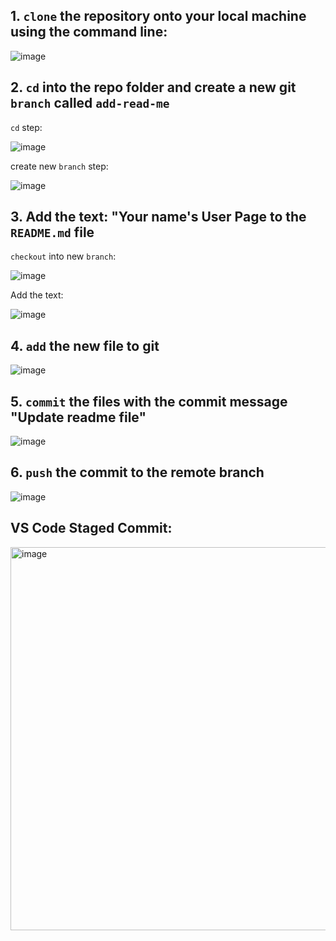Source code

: ## 1. ```clone``` the repository onto your local machine using the command line:
  ![image](https://github.com/UKCSD/CSE-110-Lab-Week-1/assets/147003715/e6af6370-d66a-4ece-a8dd-ce7ab09c04ad)

## 2. ```cd``` into the repo folder and create a new git ```branch``` called ```add-read-me```

```cd``` step: 
  
![image](https://github.com/UKCSD/CSE-110-Lab-Week-1/assets/147003715/185ebf6a-ce43-49b2-927a-e8e1c753fa29)

create new ```branch``` step:

![image](https://github.com/UKCSD/CSE-110-Lab-Week-1/assets/147003715/72ad35fa-fc07-439f-99c5-cea5dbaedefa)

## 3. Add the text: "Your name's User Page to the ```README.md``` file

```checkout``` into new ```branch```:

![image](https://github.com/UKCSD/CSE-110-Lab-Week-1/assets/147003715/77951581-f2b1-4f6c-af77-f421d7395ea2)

Add the text:

![image](https://github.com/UKCSD/CSE-110-Lab-Week-1/assets/147003715/35e709e9-76ec-48f8-9d18-2f34905c4a5c)

## 4. ```add``` the new file to git

![image](https://github.com/UKCSD/CSE-110-Lab-Week-1/assets/147003715/f1ff2132-91e4-4ab0-848c-612e9211b98c)

## 5. ```commit``` the files with the commit message "Update readme file"

![image](https://github.com/UKCSD/CSE-110-Lab-Week-1/assets/147003715/1333e20a-d7e1-454a-bad4-8c8e02397c95)


## 6. ```push``` the commit to the remote branch

![image](https://github.com/UKCSD/CSE-110-Lab-Week-1/assets/147003715/68cca7a7-41c8-491c-93b2-a4f48c4e1444)





## VS Code Staged Commit: 

  <img width="613" alt="image" src="https://github.com/UKCSD/CSE-110-Lab-Week-1/assets/147003715/03ac3e5c-826b-4b51-8669-5466c891a0a1">
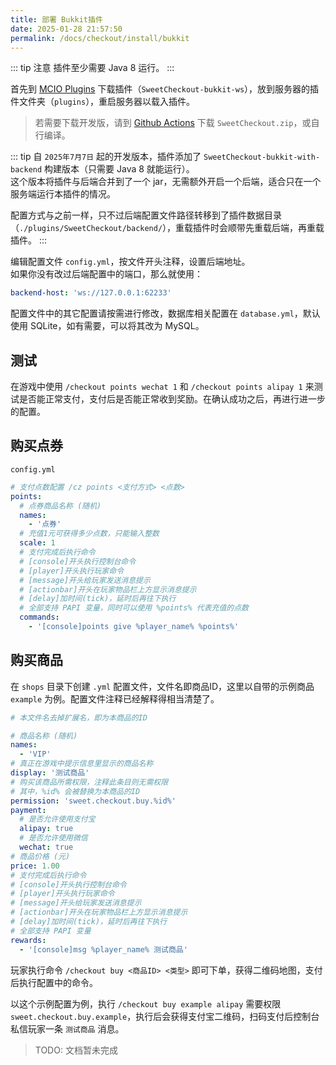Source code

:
 ```yaml
---
title: 部署 Bukkit插件
date: 2025-01-28 21:57:50
permalink: /docs/checkout/install/bukkit
---
```


::: tip 注意
插件至少需要 Java 8 运行。
:::

首先到 [MCIO Plugins](https://plugins.mcio.dev/dl?repo=SweetCheckout) 下载插件（`SweetCheckout-bukkit-ws`），放到服务器的插件文件夹（`plugins`），重启服务器以载入插件。

> 若需要下载开发版，请到 [Github Actions](https://github.com/MrXiaoM/SweetCheckout/actions/workflows/build.yml) 下载 `SweetCheckout.zip`，或自行编译。

::: tip
自 `2025年7月7日` 起的开发版本，插件添加了 `SweetCheckout-bukkit-with-backend` 构建版本（只需要 Java 8 就能运行）。  
这个版本将插件与后端合并到了一个 jar，无需额外开启一个后端，适合只在一个服务端运行本插件的情况。

配置方式与之前一样，只不过后端配置文件路径转移到了插件数据目录（`./plugins/SweetCheckout/backend/`），重载插件时会顺带先重载后端，再重载插件。
:::

编辑配置文件 `config.yml`，按文件开头注释，设置后端地址。  
如果你没有改过后端配置中的端口，那么就使用：
```yaml
backend-host: 'ws://127.0.0.1:62233'
```

配置文件中的其它配置请按需进行修改，数据库相关配置在 `database.yml`，默认使用 SQLite，如有需要，可以将其改为 MySQL。

## 测试

在游戏中使用 `/checkout points wechat 1` 和 `/checkout points alipay 1` 来测试是否能正常支付，支付后是否能正常收到奖励。在确认成功之后，再进行进一步的配置。

## 购买点券

`config.yml`
```yaml
# 支付点数配置 /cz points <支付方式> <点数>
points:
  # 点券商品名称 (随机)
  names:
    - '点券'
  # 充值1元可获得多少点数，只能输入整数
  scale: 1
  # 支付完成后执行命令
  # [console]开头执行控制台命令
  # [player]开头执行玩家命令
  # [message]开头给玩家发送消息提示
  # [actionbar]开头在玩家物品栏上方显示消息提示
  # [delay]加时间(tick)，延时后再往下执行
  # 全部支持 PAPI 变量，同时可以使用 %points% 代表充值的点数
  commands:
    - '[console]points give %player_name% %points%'
```

## 购买商品

在 `shops` 目录下创建 `.yml` 配置文件，文件名即商品ID，这里以自带的示例商品 `example` 为例。配置文件注释已经解释得相当清楚了。
```yaml
# 本文件名去掉扩展名，即为本商品的ID

# 商品名称 (随机)
names:
  - 'VIP'
# 真正在游戏中提示信息里显示的商品名称
display: '测试商品'
# 购买该商品所需权限，注释此条目则无需权限
# 其中，%id% 会被替换为本商品的ID
permission: 'sweet.checkout.buy.%id%'
payment:
  # 是否允许使用支付宝
  alipay: true
  # 是否允许使用微信
  wechat: true
# 商品价格 (元)
price: 1.00
# 支付完成后执行命令
# [console]开头执行控制台命令
# [player]开头执行玩家命令
# [message]开头给玩家发送消息提示
# [actionbar]开头在玩家物品栏上方显示消息提示
# [delay]加时间(tick)，延时后再往下执行
# 全部支持 PAPI 变量
rewards:
  - '[console]msg %player_name% 测试商品'
```

玩家执行命令 `/checkout buy <商品ID> <类型>` 即可下单，获得二维码地图，支付后执行配置中的命令。

以这个示例配置为例，执行 `/checkout buy example alipay` 需要权限 `sweet.checkout.buy.example`，执行后会获得支付宝二维码，扫码支付后控制台私信玩家一条 `测试商品` 消息。

> TODO: 文档暂未完成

▸ **The task**
Go through the data and show every line where "alipay" occurs.

▸ **Response**
在游戏中使用 `/checkout points wechat 1` 和 `/checkout points alipay 1` 来测试是否能正常支付，支付后是否能正常收到奖励。在确认成功之后，再进行进一步的配置。
  alipay: true
以这个示例配置为例，执行 `/checkout buy example alipay` 需要权限 `sweet.checkout.buy.example`，执行后会获得支付宝二维码，扫码支付后控制台私信玩家一条 `测试商品` 消息。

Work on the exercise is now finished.